9月29日付朝日新聞の論壇時評の末尾に、高橋源一郎氏が以下のように書いたとのこと。

原発事故を科学技術の歴史の中に位置づけてみせた山本義隆は、『海底二万里』のヴェルヌが、別の近未来小説の中で、科学技術の粋を集めた人工島が人間関係のもつれによって崩壊することを描いたことに触れ、「科学技術が自然を越えられないばかりか、社会を破局に導く可能性のあることを、そしてそれが昔から変わらぬ人間社会の愚かしさによってもたらされることを、はじめて予言した」と書いている(〈5〉)。どれほど科学技術が進歩しようと、それを扱う人間の愚かしさは今も昔も変わらない。そして、そのことにだけは、人は気づかないのである。

〈5〉『福島の原発事故をめぐって』(みすず書房)

山本義隆氏がヴェルヌに触れていたことは小耳にはさんでいましたが、こうして朝日新聞に取り上げられたことで『スクリュー島』(邦題は『動く人工島』)に少し脚光が当たるようですとうれしいですね。この邦訳は完訳ではなく、技法的にも興味がある作品ですので、初完訳を出すべきなのですが、関心のある出版社の方はぜひ研究会までご連絡ください。というのは半ば冗談半ば本気というやつですが、この作品はヴェルヌには珍しい近未来小説で、しかも全編現在形で書かれています。一度きちんと読み直さなければと思いつつ、なかなか機会が得られずにいるのですが、正直、SF的側面だけがいたずらに評価されているものの、作品としてはあまりすぐれたものではないという印象を持っており、その点も検証しないといけないのですが……。

コメント一覧

sansin 2011年10月02日(日)16時09分 編集・削除

想像の島、ということで、ブッチャー氏が『神秘の島』の系譜上に『スクリュー島』を位置付けてました。
そういえば亡命した王族が住んでたり、照応する部分がなくはないですね。

しかし、今回のアクシデントと安直に対比するのはどうなんでしょうか。人間の愚かしさ、と一口に言っても、愚かしさの質が違うようにも思います。自然を越えられない、というより、自分で作ったシステムを制御できないことが問題なのですし。

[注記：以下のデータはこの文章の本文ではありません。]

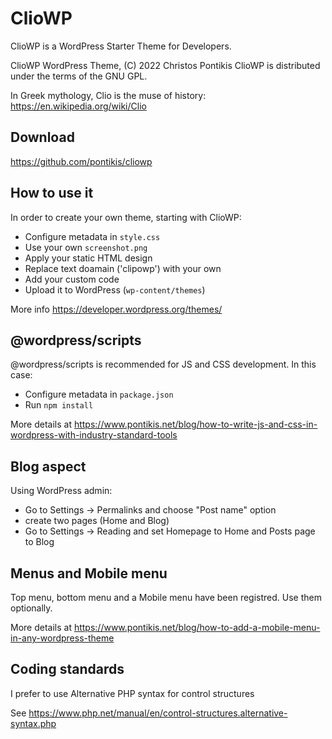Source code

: # ClioWP

ClioWP is a WordPress Starter Theme for Developers.

ClioWP WordPress Theme, (C) 2022 Christos Pontikis
ClioWP is distributed under the terms of the GNU GPL.

In Greek mythology, Clio is the muse of history: https://en.wikipedia.org/wiki/Clio

## Download

https://github.com/pontikis/cliowp

## How to use it

In order to create your own theme, starting with ClioWP:

* Configure metadata in `style.css`
* Use your own `screenshot.png`
* Apply your static HTML design
* Replace text doamain ('clipowp') with your own
* Add your custom code
* Upload it to WordPress (`wp-content/themes`)

More info https://developer.wordpress.org/themes/

## @wordpress/scripts

@wordpress/scripts is recommended for JS and CSS development. In this case:

* Configure metadata in `package.json`
* Run `npm install`

More details at https://www.pontikis.net/blog/how-to-write-js-and-css-in-wordpress-with-industry-standard-tools

## Blog aspect

Using WordPress admin:

* Go to Settings -> Permalinks and choose "Post name" option
* create two pages (Home and Blog)
* Go to Settings -> Reading and set Homepage to Home and Posts page to Blog

## Menus and Mobile menu

Top menu, bottom menu and a Mobile menu have been registred. Use them optionally.

More details at https://www.pontikis.net/blog/how-to-add-a-mobile-menu-in-any-wordpress-theme

## Coding standards

I prefer to use Alternative PHP syntax for control structures

See  https://www.php.net/manual/en/control-structures.alternative-syntax.php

それはさておき、『スクリュー島』で気になっているのは、馬車の事故の後、スタンダート島の関係者と出会う村に行く前で熊に出会うことですね。物語では何の脈絡もないのですが、『グラント』第三部のハリー船長、『ミシェル・ストロゴフ』の熊に続く三匹目の導きの熊なのではないかと思っています。『ハテラス』の白熊も含め、熊の役割は一度くわしく見てみたいですね。

ishibashi 2011年10月03日(月)22時30分 編集・削除

『スクリュー島』については、依然synaさんのサイトの掲示板に、この小説を元ネタのひとつにしたアルノー・シュミットの傑作『学者の共和国』を話題にしたことがあったのを思い出しました。その時、シュミットでは、確かに人工島が「動いている」感じがするのに、ヴェルヌにはそういう感じがしないと書いたような気が……。シュミットは翻訳不可能なのかもしれませんが(僕は仏訳でいくらか読んだだけですが)、SF的奇想にあふれ、スィフト的なこの作品あたりを手始めに訳が出ないものでしょうか。本当にすごい作家だと思うんですが。シュミットには終末ヴィジョン全開の小説もいくつかあって、これがなかなか元気が出てくるんですね。古井由吉の言葉じゃないですが、やはり終わりを語ると元気が出てくるという。シュミットはヴェルヌが好きで、ほかにもヴェルヌネタの小説がありました(地下小説とか)し、ヴェルヌ論も二編くらいあります(ドイツ語原文しか手元になく、読めない……)。彼はコリンズも好きでなんと『白衣の女』の翻訳もしており、これまた読めもしないのに、ドイツに行ったときにお土産に買ってきました。